Uma vez eu queimei muito a pele, uma vez eu fiquei muito doente com intoxicação alimentar. Eu não lembrava como era ser tocada sem sentir dor, eu não lembrava o que era sentir fome. Quando eu morrer, quando eu não respirar, eu não vou lembrar da falta de ar que eu sentia quando viva.

C. e X. moram em um país estrangeiro onde a moeda é mesma, mas não vale a mesma coisa; onde falam a mesma língua, mas usam as mesmas palavras. Lá não tem mar, tem um monte de coisas. Mas não tem mar.

1.8.07

O da navalha

Doa suas dores
E dói elas sozinho.
Desfiando a navalha
Com dentes de bronze e prata
Quase não sangra
E se sangra
Sangra frio.
Inalou o suor
Doce do cajueiro
E saiu um dia dizendo
Que ia matar um homem.

Despejou uma cana no pâncreas,
Assolou um quarto de hotel.
Rezando ele me jurou
Que era homem de bem –
Tola que sou, tola que sou,
Eu acreditei.

25.7.07

E descobriu-se bela...

O abandono da identidade X uma aceitação da beleza

Sendo maquiada para o olho implacável da câmera, sinto repulsa pelo meu “dia de rainha”. Mãos alheias ao meu corpo, e a unidade que ele representa, me manipulam para tornar minha imagem bela. Minhas sobrancelhas, e todos os meus demais pêlos, são depenados, minha pele arde, sufocada pela quarta camada de reboco cosmético. A chapinha de cerâmica arranca fios e mais fios do meu cabelo a cada nova investida, o curvex besuntado de rímel arranca cílios. Minhas perenes olheiras (fossos, na verdade) são comentadas e batalhadas, a penugem sobre os meus lábios é combatida com medidas drásticas. O secador queima o meu couro cabeludo, o difusor inferniza as minhas orelhas. Minhas unhas são inapropriadas, meus pés são demasiado brutos. Me recomendam que, durante a filmagem, eu não erga os braços para não expor um começo de pêlos sob a axila que não é louvável. Sentada em meu trono, não sinto tristeza, frustração ou raiva. Conforme constroem minha imagem bela o que eu sinto é a minha ausência e um leve enfado.

Terminada a guerra contra os meus defeitos, me vejo no espelho e me descubro bela. É um choque – a realização do meu potencial para uma beleza tão “segura” e controlada me assusta. É uma beleza que não corre riscos, inegável. Esse choque inicial é seguido por um inchaço significativo do ego perante a minha possibilidade de representar essa beleza. Eu não sou essa beleza, eu a represento. “Se eu me maquiar assim, se eliminar tal e tal coisa, se esconder isso e aquilo, seria bela.” Mas, como não faço e não sou assim, me sinto feia – todas as impressões anteriores da minha beleza (numa fotografia em que apareço particularmente bem, na lisonja rasgada de um amante), me parecem falsas. Aquela é a real beleza, pois foi construída metodicamente dessa forma. As minhas construções não são nem tão metódicas, bem realizadas ou totalmente dedicadas.

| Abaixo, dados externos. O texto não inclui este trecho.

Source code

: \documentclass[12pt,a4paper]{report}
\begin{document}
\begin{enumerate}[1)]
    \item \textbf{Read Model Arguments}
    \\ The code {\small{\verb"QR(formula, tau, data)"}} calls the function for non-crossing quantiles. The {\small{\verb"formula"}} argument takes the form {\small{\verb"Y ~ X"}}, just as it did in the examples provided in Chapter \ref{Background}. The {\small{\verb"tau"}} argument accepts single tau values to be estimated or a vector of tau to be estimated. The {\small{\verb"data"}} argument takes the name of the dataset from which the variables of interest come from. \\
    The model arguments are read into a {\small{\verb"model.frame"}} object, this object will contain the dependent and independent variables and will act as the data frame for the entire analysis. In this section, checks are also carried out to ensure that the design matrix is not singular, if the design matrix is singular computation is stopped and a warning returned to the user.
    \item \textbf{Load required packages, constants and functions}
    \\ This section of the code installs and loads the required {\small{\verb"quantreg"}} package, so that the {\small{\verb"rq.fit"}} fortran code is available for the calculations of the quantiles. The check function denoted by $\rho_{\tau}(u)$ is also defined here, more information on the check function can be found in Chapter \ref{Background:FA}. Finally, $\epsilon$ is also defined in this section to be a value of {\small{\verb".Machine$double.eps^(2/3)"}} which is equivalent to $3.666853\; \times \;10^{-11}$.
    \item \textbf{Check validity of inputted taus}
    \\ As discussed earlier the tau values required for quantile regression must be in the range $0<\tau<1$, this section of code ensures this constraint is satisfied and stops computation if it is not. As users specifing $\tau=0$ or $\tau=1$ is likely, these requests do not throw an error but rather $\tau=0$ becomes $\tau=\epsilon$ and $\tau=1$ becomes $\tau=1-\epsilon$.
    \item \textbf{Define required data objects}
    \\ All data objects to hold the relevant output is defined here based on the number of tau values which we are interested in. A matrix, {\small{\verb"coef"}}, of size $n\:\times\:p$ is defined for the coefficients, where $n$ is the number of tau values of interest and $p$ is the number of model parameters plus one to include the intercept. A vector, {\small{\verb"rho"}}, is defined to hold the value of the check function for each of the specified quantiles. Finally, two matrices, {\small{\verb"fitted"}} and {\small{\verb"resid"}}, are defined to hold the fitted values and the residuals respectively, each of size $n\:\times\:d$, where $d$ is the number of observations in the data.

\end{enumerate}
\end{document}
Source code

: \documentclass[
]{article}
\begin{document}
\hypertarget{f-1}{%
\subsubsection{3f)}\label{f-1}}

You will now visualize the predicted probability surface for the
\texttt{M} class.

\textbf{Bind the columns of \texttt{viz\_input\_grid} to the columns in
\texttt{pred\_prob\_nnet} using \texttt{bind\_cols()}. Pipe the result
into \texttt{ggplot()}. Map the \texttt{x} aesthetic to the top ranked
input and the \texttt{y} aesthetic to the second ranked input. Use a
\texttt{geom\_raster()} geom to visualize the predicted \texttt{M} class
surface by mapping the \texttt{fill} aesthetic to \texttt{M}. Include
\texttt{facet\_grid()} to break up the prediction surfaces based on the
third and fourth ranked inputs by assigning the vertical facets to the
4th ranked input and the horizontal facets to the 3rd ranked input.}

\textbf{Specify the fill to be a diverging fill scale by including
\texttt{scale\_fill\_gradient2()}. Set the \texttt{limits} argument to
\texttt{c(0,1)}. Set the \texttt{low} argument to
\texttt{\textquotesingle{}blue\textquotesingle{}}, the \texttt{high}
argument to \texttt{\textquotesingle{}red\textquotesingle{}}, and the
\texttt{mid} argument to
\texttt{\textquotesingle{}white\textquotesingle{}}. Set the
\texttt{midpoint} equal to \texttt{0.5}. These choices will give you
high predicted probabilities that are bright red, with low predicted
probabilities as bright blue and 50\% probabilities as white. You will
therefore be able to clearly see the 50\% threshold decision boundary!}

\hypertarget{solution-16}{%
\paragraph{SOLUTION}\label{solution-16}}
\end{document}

Aqui, emplastada com quilos de corretivos e atenuantes, represento a beleza, e isso faz eu perceber que não sou bela. Se tenho que a representar, não a sou. Sou uma personagem sem falas, sem motivação além do ser bela. Isso me entedia, me entristece, apesar de uma relutante alegria em abraçar esse papel. Tudo isso é uma espécie de transplante de alma: sou bela, sou outra, sou imagem criada por mãos que não são minhas, por um conceito de beleza que não é meu. A alegria e a tristeza se chocam e eu não sei se estou vestindo um véu, ou se esse véu foi erguido.

11.7.07

Sobre Cindy # 1

Depois de muitas cervejas, numa livre-associação, veio isso.

Eu aprendi a escrever com um cachorro. E eu escrevi como cachorro por muito tempo. E depois como lobo. Lobo foi bom, o prazer de enfiar o focinho na carne morna só pra se aquecer. Jack London.

E depois foi como homem. Rubem Fonseca. Como homem, gozei facíl. Facíl demais.

Depois teve Clarice. E eu cheguei a conclusão que não sabia escrever.

E depois Cindy. E aí eu soube de mim mesma, eu soube escrever como eu. E disso, disso ninguém nunca esquece, e isso eu nunca vou perdoar, e isso eu nem sei como agradecer.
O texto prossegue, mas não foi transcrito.